══ SOURCE MATERIAL
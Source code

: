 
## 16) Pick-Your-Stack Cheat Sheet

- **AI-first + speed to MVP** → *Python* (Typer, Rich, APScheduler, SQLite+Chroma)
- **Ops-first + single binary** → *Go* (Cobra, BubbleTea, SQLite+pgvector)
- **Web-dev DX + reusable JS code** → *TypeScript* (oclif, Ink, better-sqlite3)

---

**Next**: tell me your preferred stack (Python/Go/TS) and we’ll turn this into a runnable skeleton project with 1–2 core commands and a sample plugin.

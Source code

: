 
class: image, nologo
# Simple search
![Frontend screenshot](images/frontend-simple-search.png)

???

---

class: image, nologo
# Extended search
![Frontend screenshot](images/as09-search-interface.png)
════
══ SOURCE MATERIAL
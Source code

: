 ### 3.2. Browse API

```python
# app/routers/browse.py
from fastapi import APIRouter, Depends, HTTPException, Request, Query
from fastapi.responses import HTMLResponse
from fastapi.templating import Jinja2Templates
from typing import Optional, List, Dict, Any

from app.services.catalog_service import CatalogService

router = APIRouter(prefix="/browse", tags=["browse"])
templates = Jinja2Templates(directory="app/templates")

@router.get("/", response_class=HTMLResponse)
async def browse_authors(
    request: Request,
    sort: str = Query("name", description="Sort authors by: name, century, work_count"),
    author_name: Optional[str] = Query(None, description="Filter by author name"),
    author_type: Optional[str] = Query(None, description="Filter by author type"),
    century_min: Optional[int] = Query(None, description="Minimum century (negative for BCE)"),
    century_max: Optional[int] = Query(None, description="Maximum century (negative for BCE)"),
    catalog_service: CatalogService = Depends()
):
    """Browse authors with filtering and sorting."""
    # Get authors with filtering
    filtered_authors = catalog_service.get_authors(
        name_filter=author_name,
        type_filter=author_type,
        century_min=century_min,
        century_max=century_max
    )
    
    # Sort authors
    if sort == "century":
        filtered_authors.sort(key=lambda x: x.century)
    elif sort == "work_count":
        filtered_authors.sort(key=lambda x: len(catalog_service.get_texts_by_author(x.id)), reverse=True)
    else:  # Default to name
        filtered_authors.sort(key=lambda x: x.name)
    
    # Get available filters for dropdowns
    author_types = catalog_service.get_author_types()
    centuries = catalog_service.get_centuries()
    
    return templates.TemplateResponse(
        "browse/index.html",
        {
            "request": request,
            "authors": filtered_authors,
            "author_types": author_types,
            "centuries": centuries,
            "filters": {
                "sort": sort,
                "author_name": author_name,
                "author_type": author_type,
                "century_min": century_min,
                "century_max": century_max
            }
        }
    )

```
════
══ SOURCE MATERIAL
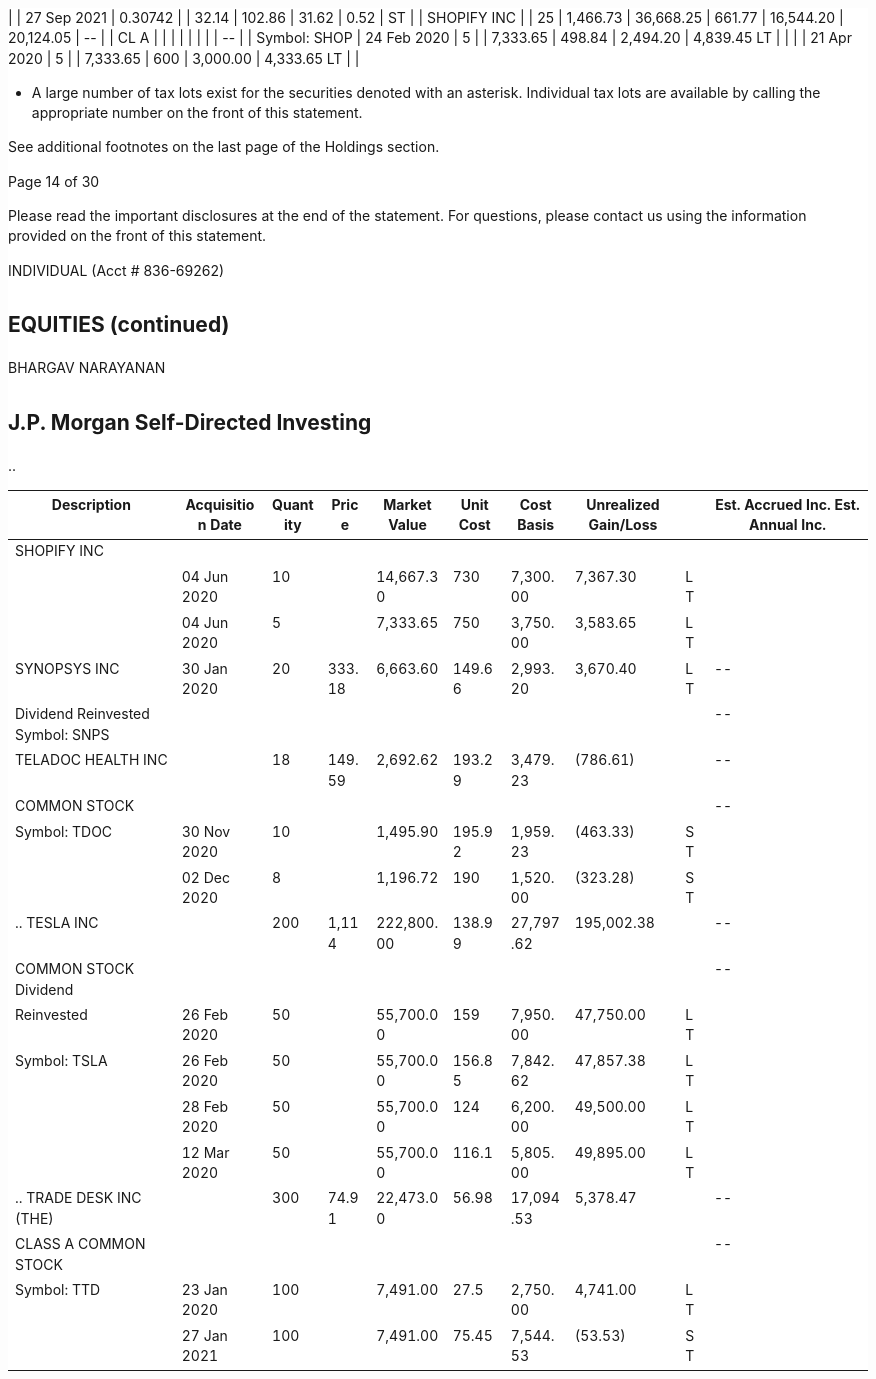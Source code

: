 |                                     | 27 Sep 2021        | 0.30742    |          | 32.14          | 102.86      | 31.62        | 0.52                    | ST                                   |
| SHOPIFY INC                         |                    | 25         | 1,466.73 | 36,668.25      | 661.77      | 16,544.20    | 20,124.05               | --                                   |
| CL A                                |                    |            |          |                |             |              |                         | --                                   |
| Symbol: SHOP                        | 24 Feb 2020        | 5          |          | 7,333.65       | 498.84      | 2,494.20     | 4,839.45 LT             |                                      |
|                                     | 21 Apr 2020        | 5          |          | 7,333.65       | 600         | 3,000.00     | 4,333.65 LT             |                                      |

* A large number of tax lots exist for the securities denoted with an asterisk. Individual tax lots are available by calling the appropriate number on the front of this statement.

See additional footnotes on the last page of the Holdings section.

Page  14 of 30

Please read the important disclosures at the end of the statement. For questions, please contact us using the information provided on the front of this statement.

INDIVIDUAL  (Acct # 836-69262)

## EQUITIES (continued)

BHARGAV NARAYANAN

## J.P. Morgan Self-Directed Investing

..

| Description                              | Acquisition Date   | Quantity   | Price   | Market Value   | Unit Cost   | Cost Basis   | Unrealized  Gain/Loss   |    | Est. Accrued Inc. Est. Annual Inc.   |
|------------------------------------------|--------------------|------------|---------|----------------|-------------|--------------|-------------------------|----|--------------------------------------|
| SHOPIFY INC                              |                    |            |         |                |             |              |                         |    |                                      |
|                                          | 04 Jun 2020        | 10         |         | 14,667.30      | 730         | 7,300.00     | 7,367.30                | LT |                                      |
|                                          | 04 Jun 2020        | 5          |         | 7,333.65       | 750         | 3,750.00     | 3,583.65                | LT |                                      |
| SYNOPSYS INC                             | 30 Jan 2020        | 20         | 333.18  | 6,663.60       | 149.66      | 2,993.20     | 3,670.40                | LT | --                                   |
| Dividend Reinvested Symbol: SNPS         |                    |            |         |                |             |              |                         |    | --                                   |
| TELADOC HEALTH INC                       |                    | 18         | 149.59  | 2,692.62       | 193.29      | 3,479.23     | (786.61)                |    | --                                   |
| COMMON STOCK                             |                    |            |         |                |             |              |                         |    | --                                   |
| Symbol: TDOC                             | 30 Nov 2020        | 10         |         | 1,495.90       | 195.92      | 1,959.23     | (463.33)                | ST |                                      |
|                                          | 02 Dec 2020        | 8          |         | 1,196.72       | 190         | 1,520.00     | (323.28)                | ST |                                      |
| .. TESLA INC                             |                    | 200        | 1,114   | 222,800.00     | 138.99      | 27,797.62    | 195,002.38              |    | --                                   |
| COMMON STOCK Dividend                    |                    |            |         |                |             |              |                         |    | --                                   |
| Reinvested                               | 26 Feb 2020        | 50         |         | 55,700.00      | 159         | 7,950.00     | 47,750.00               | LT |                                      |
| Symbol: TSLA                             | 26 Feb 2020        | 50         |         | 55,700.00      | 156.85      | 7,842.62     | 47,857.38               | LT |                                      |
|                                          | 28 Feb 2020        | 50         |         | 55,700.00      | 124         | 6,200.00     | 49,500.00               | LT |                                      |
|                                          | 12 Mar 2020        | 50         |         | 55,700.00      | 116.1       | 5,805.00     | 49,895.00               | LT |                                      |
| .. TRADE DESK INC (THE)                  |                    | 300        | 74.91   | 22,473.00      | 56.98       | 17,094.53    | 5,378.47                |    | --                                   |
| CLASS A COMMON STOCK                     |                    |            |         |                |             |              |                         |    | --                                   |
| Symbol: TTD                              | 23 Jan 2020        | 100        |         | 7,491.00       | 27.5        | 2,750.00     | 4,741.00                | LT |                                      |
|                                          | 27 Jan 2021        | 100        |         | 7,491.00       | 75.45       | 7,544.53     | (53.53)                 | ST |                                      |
════
| EXERCISE INSTRUCTIONS |
Line count for "negative": give the number of lines in the data above that include it, and nothing else.

| EXERCISE RESULT |
2